CVE-2021-3062: 
PAN-OS vulnerability analysis and mitigation

An improper access control vulnerability (CVE-2021-3062) was discovered in PAN-OS software, affecting VM-Series firewalls hosted on Amazon AWS. The vulnerability was disclosed on November 10, 2021, impacting multiple versions of PAN-OS including versions earlier than 8.1.20, 9.0.14, 9.1.11, and 10.0.8 VM-Series firewalls. Prisma Access customers were not affected by this vulnerability (Palo Alto Advisory).
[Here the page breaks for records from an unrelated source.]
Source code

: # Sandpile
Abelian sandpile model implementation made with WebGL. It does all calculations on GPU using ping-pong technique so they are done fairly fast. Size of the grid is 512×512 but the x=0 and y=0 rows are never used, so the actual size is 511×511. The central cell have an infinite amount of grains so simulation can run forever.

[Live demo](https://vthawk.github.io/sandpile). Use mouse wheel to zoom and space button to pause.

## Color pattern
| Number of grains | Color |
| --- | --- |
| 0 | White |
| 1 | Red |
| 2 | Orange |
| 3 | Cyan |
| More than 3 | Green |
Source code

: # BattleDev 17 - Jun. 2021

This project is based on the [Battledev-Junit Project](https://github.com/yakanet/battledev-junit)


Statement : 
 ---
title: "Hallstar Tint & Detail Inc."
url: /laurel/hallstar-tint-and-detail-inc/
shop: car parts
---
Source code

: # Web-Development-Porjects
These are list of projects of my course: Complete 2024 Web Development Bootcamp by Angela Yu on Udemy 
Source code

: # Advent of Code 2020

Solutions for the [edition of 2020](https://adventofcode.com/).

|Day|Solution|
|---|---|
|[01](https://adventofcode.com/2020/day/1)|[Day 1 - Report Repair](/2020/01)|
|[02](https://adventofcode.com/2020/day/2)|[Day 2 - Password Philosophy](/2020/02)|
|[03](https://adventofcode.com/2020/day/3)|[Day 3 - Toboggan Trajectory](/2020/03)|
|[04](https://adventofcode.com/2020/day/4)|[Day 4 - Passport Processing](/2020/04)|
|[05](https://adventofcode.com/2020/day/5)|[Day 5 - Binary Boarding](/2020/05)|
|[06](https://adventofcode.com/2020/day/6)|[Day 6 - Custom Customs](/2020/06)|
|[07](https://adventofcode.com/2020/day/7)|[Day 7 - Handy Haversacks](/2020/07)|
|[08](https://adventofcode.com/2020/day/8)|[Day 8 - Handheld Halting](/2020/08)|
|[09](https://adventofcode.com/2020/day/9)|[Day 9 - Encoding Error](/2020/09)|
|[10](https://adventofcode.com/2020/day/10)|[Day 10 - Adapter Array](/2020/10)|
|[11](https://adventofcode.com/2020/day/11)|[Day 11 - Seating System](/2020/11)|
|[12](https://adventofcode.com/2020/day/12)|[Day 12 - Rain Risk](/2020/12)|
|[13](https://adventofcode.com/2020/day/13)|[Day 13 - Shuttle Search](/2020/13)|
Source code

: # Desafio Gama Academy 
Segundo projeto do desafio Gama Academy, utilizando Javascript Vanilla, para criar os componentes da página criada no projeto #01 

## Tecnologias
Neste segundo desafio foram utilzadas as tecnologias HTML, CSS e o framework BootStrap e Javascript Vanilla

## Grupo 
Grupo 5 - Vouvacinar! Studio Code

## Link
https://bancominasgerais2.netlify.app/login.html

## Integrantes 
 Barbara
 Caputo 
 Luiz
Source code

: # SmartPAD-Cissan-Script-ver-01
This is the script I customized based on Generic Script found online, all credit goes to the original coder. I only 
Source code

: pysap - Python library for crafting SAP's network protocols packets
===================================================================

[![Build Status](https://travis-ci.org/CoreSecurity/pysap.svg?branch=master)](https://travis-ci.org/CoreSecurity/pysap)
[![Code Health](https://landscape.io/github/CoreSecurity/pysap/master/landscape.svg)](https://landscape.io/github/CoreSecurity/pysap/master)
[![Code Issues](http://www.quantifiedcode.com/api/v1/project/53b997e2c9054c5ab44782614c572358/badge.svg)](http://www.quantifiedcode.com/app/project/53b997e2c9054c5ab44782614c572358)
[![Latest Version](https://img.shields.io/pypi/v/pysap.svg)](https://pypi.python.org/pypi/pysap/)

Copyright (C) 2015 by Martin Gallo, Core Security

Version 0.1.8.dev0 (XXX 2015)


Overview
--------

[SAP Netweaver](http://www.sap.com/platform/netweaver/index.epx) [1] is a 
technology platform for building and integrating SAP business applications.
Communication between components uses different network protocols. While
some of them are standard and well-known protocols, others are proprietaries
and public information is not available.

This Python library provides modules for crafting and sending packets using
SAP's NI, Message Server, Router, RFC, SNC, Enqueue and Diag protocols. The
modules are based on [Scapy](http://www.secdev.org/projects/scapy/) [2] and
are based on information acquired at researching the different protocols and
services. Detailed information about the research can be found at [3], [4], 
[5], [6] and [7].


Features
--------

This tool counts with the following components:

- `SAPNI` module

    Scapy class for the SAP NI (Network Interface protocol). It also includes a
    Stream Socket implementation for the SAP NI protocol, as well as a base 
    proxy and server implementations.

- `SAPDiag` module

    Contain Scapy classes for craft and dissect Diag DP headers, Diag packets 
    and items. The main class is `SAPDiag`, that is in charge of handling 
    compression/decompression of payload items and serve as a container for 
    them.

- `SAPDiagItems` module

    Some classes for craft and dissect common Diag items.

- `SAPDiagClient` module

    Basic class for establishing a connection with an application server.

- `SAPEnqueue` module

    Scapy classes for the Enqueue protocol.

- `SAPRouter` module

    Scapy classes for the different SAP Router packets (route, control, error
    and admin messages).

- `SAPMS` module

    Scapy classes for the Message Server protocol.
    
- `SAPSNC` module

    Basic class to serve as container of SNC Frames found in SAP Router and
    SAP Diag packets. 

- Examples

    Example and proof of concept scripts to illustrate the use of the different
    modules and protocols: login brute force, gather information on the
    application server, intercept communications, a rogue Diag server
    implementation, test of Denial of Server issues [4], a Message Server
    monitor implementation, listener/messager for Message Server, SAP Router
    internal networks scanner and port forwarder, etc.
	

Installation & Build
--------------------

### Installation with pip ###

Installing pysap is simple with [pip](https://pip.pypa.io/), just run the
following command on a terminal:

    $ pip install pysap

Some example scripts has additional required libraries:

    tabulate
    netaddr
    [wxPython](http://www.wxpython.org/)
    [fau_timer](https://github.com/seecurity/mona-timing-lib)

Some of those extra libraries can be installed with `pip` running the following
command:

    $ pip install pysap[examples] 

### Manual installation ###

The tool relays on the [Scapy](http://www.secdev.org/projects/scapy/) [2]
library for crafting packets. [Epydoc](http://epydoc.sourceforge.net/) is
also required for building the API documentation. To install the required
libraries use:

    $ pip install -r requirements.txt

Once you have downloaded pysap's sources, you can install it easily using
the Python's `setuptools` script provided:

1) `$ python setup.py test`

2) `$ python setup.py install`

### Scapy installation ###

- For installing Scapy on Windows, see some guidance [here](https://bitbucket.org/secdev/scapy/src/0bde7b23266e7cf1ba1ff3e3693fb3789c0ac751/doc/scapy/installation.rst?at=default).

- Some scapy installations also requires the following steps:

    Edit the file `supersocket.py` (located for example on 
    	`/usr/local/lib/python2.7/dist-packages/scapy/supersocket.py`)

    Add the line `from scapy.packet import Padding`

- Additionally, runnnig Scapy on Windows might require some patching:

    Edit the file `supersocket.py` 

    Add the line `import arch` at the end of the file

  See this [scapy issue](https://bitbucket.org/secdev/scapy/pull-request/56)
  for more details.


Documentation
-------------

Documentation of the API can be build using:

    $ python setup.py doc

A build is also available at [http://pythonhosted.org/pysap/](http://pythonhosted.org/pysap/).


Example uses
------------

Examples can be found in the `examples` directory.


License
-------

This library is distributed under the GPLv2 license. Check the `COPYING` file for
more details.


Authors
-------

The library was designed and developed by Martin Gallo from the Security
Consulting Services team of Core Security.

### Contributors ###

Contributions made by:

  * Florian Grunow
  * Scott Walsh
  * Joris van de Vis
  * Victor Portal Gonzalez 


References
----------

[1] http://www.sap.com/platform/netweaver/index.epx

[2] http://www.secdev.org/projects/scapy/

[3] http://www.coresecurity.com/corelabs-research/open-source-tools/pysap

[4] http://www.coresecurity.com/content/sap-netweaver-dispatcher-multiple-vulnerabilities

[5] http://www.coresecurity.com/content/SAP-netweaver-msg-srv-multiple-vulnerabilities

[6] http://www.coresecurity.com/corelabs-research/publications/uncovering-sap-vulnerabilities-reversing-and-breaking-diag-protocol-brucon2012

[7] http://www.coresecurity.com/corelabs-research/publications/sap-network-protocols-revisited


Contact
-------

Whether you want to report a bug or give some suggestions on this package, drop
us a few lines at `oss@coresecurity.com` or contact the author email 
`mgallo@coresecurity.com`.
The vulnerability allows an attacker with authenticated access to GlobalProtect portals and gateways to connect to the EC2 instance metadata endpoint for VM-Series firewalls hosted on Amazon AWS. The vulnerability has been assigned a CVSS v3.1 base score of 8.8 (HIGH) with the vector string CVSS:3.1/AV:N/AC:L/PR:L/UI:N/S:U/C:H/I:H/A:H. The weakness is classified as CWE-284 (Improper Access Control) (NVD).
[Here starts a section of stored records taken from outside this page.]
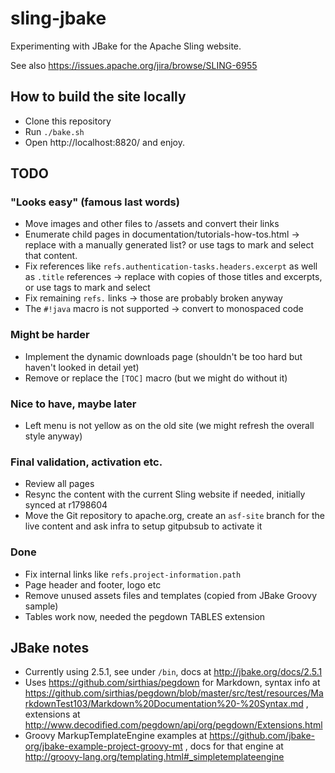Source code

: # sling-jbake
Experimenting with JBake for the Apache Sling website.

See also https://issues.apache.org/jira/browse/SLING-6955


## How to build the site locally
* Clone this repository
* Run `./bake.sh`
* Open http://localhost:8820/ and enjoy.

## TODO

### "Looks easy" (famous last words)
* Move images and other files to /assets and convert their links
* Enumerate child pages in documentation/tutorials-how-tos.html -> replace with a manually generated list? or use tags to mark and select that content.
* Fix references like `refs.authentication-tasks.headers.excerpt` as well as `.title` references -> replace with copies of those titles and excerpts, or use tags to mark and select
* Fix remaining `refs.` links -> those are probably broken anyway
* The `#!java` macro is not supported -> convert to monospaced code

### Might be harder
* Implement the dynamic downloads page (shouldn't be too hard but haven't looked in detail yet)
* Remove or replace the `[TOC]` macro (but we might do without it)

### Nice to have, maybe later
* Left menu is not yellow as on the old site (we might refresh the overall style anyway)

### Final validation, activation etc.
* Review all pages
* Resync the content with the current Sling website if needed, initially synced at r1798604
* Move the Git repository to apache.org, create an `asf-site` branch for the live content and ask infra to setup gitpubsub to activate it

### Done
* Fix internal links like `refs.project-information.path` 
* Page header and footer, logo etc
* Remove unused assets files and templates (copied from JBake Groovy sample)
* Tables work now, needed the pegdown TABLES extension

## JBake notes
* Currently using 2.5.1, see under `/bin`, docs at http://jbake.org/docs/2.5.1
* Uses https://github.com/sirthias/pegdown for Markdown, syntax info at https://github.com/sirthias/pegdown/blob/master/src/test/resources/MarkdownTest103/Markdown%20Documentation%20-%20Syntax.md , extensions at http://www.decodified.com/pegdown/api/org/pegdown/Extensions.html
* Groovy MarkupTemplateEngine examples at https://github.com/jbake-org/jbake-example-project-groovy-mt , docs for that engine at http://groovy-lang.org/templating.html#_simpletemplateengine
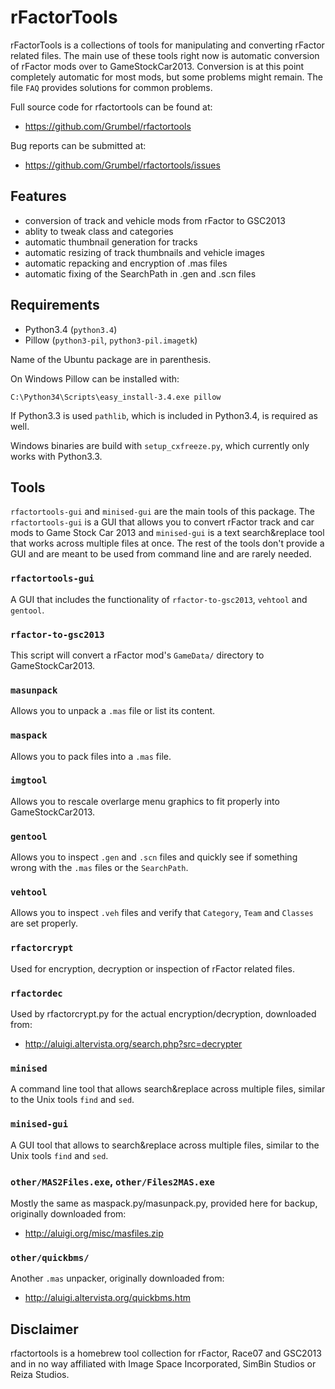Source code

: rFactorTools
============

rFactorTools is a collections of tools for manipulating and converting
rFactor related files. The main use of these tools right now is
automatic conversion of rFactor mods over to GameStockCar2013.
Conversion is at this point completely automatic for most mods, but
some problems might remain. The file `FAQ` provides solutions for
common problems.

Full source code for rfactortools can be found at:

* https://github.com/Grumbel/rfactortools

Bug reports can be submitted at:

* https://github.com/Grumbel/rfactortools/issues


Features
--------

* conversion of track and vehicle mods from rFactor to GSC2013
* ablity to tweak class and categories
* automatic thumbnail generation for tracks
* automatic resizing of track thumbnails and vehicle images
* automatic repacking and encryption of .mas files
* automatic fixing of the SearchPath in .gen and .scn files


Requirements
------------

* Python3.4 (`python3.4`)
* Pillow (`python3-pil`, `python3-pil.imagetk`)

Name of the Ubuntu package are in parenthesis.

On Windows Pillow can be installed with:

    C:\Python34\Scripts\easy_install-3.4.exe pillow

If Python3.3 is used `pathlib`, which is included in Python3.4, is required as well.

Windows binaries are build with `setup_cxfreeze.py`, which currently
only works with Python3.3.


Tools
-----

`rfactortools-gui` and `minised-gui` are the main tools of this
package. The `rfactortools-gui` is a GUI that allows you to convert rFactor
track and car mods to Game Stock Car 2013 and `minised-gui` is a text
search&replace tool that works across multiple files at once. The rest
of the tools don't provide a GUI and are meant to be used from command
line and are rarely needed.

### `rfactortools-gui`

A GUI that includes the functionality of `rfactor-to-gsc2013`, `vehtool` and `gentool`.

### `rfactor-to-gsc2013`

This script will convert a rFactor mod's `GameData/` directory to GameStockCar2013.

### `masunpack`

Allows you to unpack a `.mas` file or list its content.

### `maspack`

Allows you to pack files into a `.mas` file.

### `imgtool`

Allows you to rescale overlarge menu graphics to fit properly into GameStockCar2013.

### `gentool`

Allows you to inspect `.gen` and `.scn` files and quickly see if
something wrong with the `.mas` files or the `SearchPath`.

### `vehtool`

Allows you to inspect `.veh` files and verify that `Category`, `Team`
and `Classes` are set properly.

### `rfactorcrypt`

Used for encryption, decryption or inspection of rFactor related files.

### `rfactordec`

Used by rfactorcrypt.py for the actual encryption/decryption, downloaded from:

* http://aluigi.altervista.org/search.php?src=decrypter

### `minised`

A command line tool that allows search&replace across multiple files,
similar to the Unix tools `find` and `sed`.

### `minised-gui`

A GUI tool that allows to search&replace across multiple files,
similar to the Unix tools `find` and `sed`.

### `other/MAS2Files.exe`, `other/Files2MAS.exe`

Mostly the same as maspack.py/masunpack.py, provided here for backup, originally downloaded from:

* http://aluigi.org/misc/masfiles.zip

### `other/quickbms/`

Another `.mas` unpacker, originally downloaded from:

* http://aluigi.altervista.org/quickbms.htm


Disclaimer
----------

rfactortools is a homebrew tool collection for rFactor, Race07 and
GSC2013 and in no way affiliated with Image Space Incorporated, SimBin
Studios or Reiza Studios.
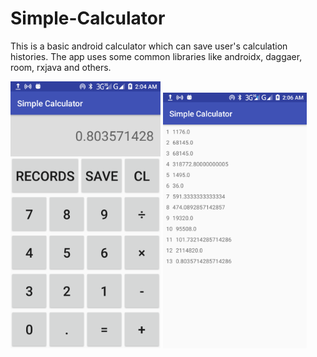 # Simple-Calculator
This is a basic android calculator which can save user's calculation histories. 
The app uses some common libraries like androidx, daggaer, room, rxjava and others.

<img src="Screenshot_01.png" width="240"> <img src="Screenshot_02.png" width="230">
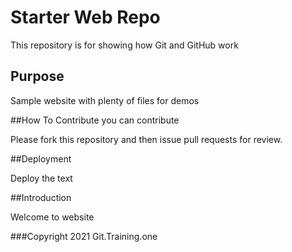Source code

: # Starter Web Repo

This repository is for showing how Git and GitHub work

## Purpose

Sample website with plenty of files for demos

##How To Contribute
you can contribute 

Please fork  this repository and then  issue pull requests for  review.

##Deployment

 Deploy  the  text 
 
 
##Introduction

Welcome to website


###Copyright
2021 Git.Training.one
Exploitation of this vulnerability enables an attacker to perform any operations allowed by the EC2 role in AWS, potentially leading to unauthorized access and control of AWS resources. The vulnerability affects systems with GlobalProtect portal or gateway enabled, which can be verified through the Network > GlobalProtect > Portals and Network > GlobalProtect > Gateways configurations on the web interface (Palo Alto Advisory).

The vulnerability has been fixed in PAN-OS versions 8.1.20, 9.0.14, 9.1.11, 10.0.8, and all later PAN-OS versions. No workarounds were available for this issue, making it critical for affected organizations to upgrade to the patched versions (Palo Alto Advisory).